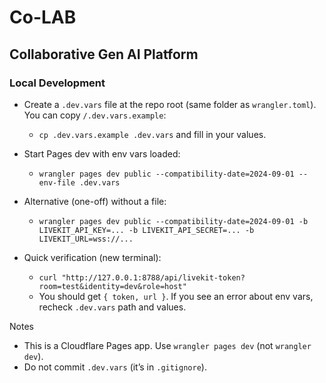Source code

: # Co-LAB
## Collaborative Gen AI Platform

### Local Development
- Create a `.dev.vars` file at the repo root (same folder as `wrangler.toml`). You can copy `/.dev.vars.example`:
  - `cp .dev.vars.example .dev.vars` and fill in your values.

- Start Pages dev with env vars loaded:
  - `wrangler pages dev public --compatibility-date=2024-09-01 --env-file .dev.vars`

- Alternative (one-off) without a file:
  - `wrangler pages dev public --compatibility-date=2024-09-01 -b LIVEKIT_API_KEY=... -b LIVEKIT_API_SECRET=... -b LIVEKIT_URL=wss://...`

- Quick verification (new terminal):
  - `curl "http://127.0.0.1:8788/api/livekit-token?room=test&identity=dev&role=host"`
  - You should get `{ token, url }`. If you see an error about env vars, recheck `.dev.vars` path and values.

Notes
- This is a Cloudflare Pages app. Use `wrangler pages dev` (not `wrangler dev`).
- Do not commit `.dev.vars` (it’s in `.gitignore`).
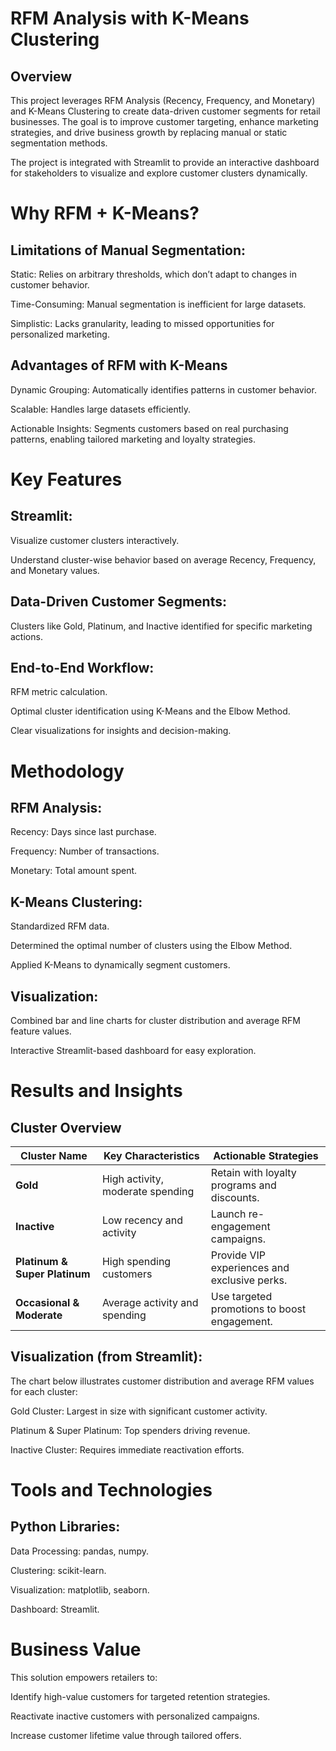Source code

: # RFM Analysis with K-Means Clustering
## Overview
This project leverages RFM Analysis (Recency, Frequency, and Monetary) and K-Means Clustering to create data-driven customer segments for retail businesses. The goal is to improve customer targeting, enhance marketing strategies, and drive business growth by replacing manual or static segmentation methods.

The project is integrated with Streamlit to provide an interactive dashboard for stakeholders to visualize and explore customer clusters dynamically.

# Why RFM + K-Means?
## Limitations of Manual Segmentation:
Static: Relies on arbitrary thresholds, which don’t adapt to changes in customer behavior.

Time-Consuming: Manual segmentation is inefficient for large datasets.

Simplistic: Lacks granularity, leading to missed opportunities for personalized marketing.

## Advantages of RFM with K-Means
Dynamic Grouping: Automatically identifies patterns in customer behavior.

Scalable: Handles large datasets efficiently.

Actionable Insights: Segments customers based on real purchasing patterns, enabling tailored marketing and loyalty strategies.

# Key Features

## Streamlit:
Visualize customer clusters interactively.

Understand cluster-wise behavior based on average Recency, Frequency, and Monetary values.

## Data-Driven Customer Segments:
Clusters like Gold, Platinum, and Inactive identified for specific marketing actions.

## End-to-End Workflow:
RFM metric calculation.

Optimal cluster identification using K-Means and the Elbow Method.

Clear visualizations for insights and decision-making.

# Methodology

## RFM Analysis:
Recency: Days since last purchase.

Frequency: Number of transactions.

Monetary: Total amount spent.

## K-Means Clustering:
Standardized RFM data.

Determined the optimal number of clusters using the Elbow Method.

Applied K-Means to dynamically segment customers.

## Visualization:
Combined bar and line charts for cluster distribution and average RFM feature values.

Interactive Streamlit-based dashboard for easy exploration.

# Results and Insights
## Cluster Overview

| **Cluster Name**         | **Key Characteristics**             | **Actionable Strategies**                          |
|---------------------------|--------------------------------------|---------------------------------------------------|
| **Gold**                 | High activity, moderate spending    | Retain with loyalty programs and discounts.       |
| **Inactive**             | Low recency and activity            | Launch re-engagement campaigns.                   |
| **Platinum & Super Platinum** | High spending customers            | Provide VIP experiences and exclusive perks.       |
| **Occasional & Moderate**| Average activity and spending       | Use targeted promotions to boost engagement.      |

## Visualization (from Streamlit):
The chart below illustrates customer distribution and average RFM values for each cluster:

Gold Cluster: Largest in size with significant customer activity.

Platinum & Super Platinum: Top spenders driving revenue.

Inactive Cluster: Requires immediate reactivation efforts.
  

# Tools and Technologies
## Python Libraries:
Data Processing: pandas, numpy.

Clustering: scikit-learn.

Visualization: matplotlib, seaborn.

Dashboard: Streamlit.

# Business Value
This solution empowers retailers to:

Identify high-value customers for targeted retention strategies.

Reactivate inactive customers with personalized campaigns.

Increase customer lifetime value through tailored offers.
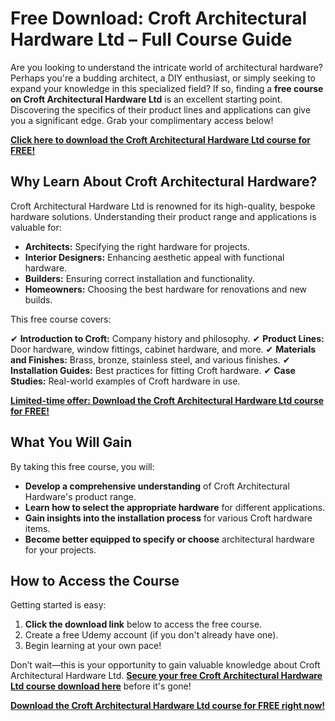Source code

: # Free Download: Croft Architectural Hardware Ltd – Full Course Guide

Are you looking to understand the intricate world of architectural hardware? Perhaps you're a budding architect, a DIY enthusiast, or simply seeking to expand your knowledge in this specialized field? If so, finding a **free course on Croft Architectural Hardware Ltd** is an excellent starting point. Discovering the specifics of their product lines and applications can give you a significant edge. Grab your complimentary access below!

[**Click here to download the Croft Architectural Hardware Ltd course for FREE!**](https://udemywork.com/croft-architectural-hardware-ltd)

## Why Learn About Croft Architectural Hardware?

Croft Architectural Hardware Ltd is renowned for its high-quality, bespoke hardware solutions. Understanding their product range and applications is valuable for:

*   **Architects:** Specifying the right hardware for projects.
*   **Interior Designers:** Enhancing aesthetic appeal with functional hardware.
*   **Builders:** Ensuring correct installation and functionality.
*   **Homeowners:** Choosing the best hardware for renovations and new builds.

This free course covers:

✔  **Introduction to Croft:** Company history and philosophy.
✔  **Product Lines:** Door hardware, window fittings, cabinet hardware, and more.
✔  **Materials and Finishes:** Brass, bronze, stainless steel, and various finishes.
✔  **Installation Guides:** Best practices for fitting Croft hardware.
✔  **Case Studies:** Real-world examples of Croft hardware in use.

[**Limited-time offer: Download the Croft Architectural Hardware Ltd course for FREE!**](https://udemywork.com/croft-architectural-hardware-ltd)

## What You Will Gain

By taking this free course, you will:

*   **Develop a comprehensive understanding** of Croft Architectural Hardware's product range.
*   **Learn how to select the appropriate hardware** for different applications.
*   **Gain insights into the installation process** for various Croft hardware items.
*   **Become better equipped to specify or choose** architectural hardware for your projects.

## How to Access the Course

Getting started is easy:

1.  **Click the download link** below to access the free course.
2.  Create a free Udemy account (if you don't already have one).
3.  Begin learning at your own pace!

Don’t wait—this is your opportunity to gain valuable knowledge about Croft Architectural Hardware Ltd. **[Secure your free Croft Architectural Hardware Ltd course download here](https://udemywork.com/croft-architectural-hardware-ltd)** before it's gone!

[**Download the Croft Architectural Hardware Ltd course for FREE right now!**](https://udemywork.com/croft-architectural-hardware-ltd)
☆ ☆ ☆ ☆
[Work required] Only those lines of the entries above that run from the line containing "Static: Relies on" to the line containing "## Advantages of RFM with K-Means", both included, should be transcribed exactly.

[Answer to this problem]
Static: Relies on arbitrary thresholds, which don’t adapt to changes in customer behavior.

Time-Consuming: Manual segmentation is inefficient for large datasets.

Simplistic: Lacks granularity, leading to missed opportunities for personalized marketing.

## Advantages of RFM with K-Means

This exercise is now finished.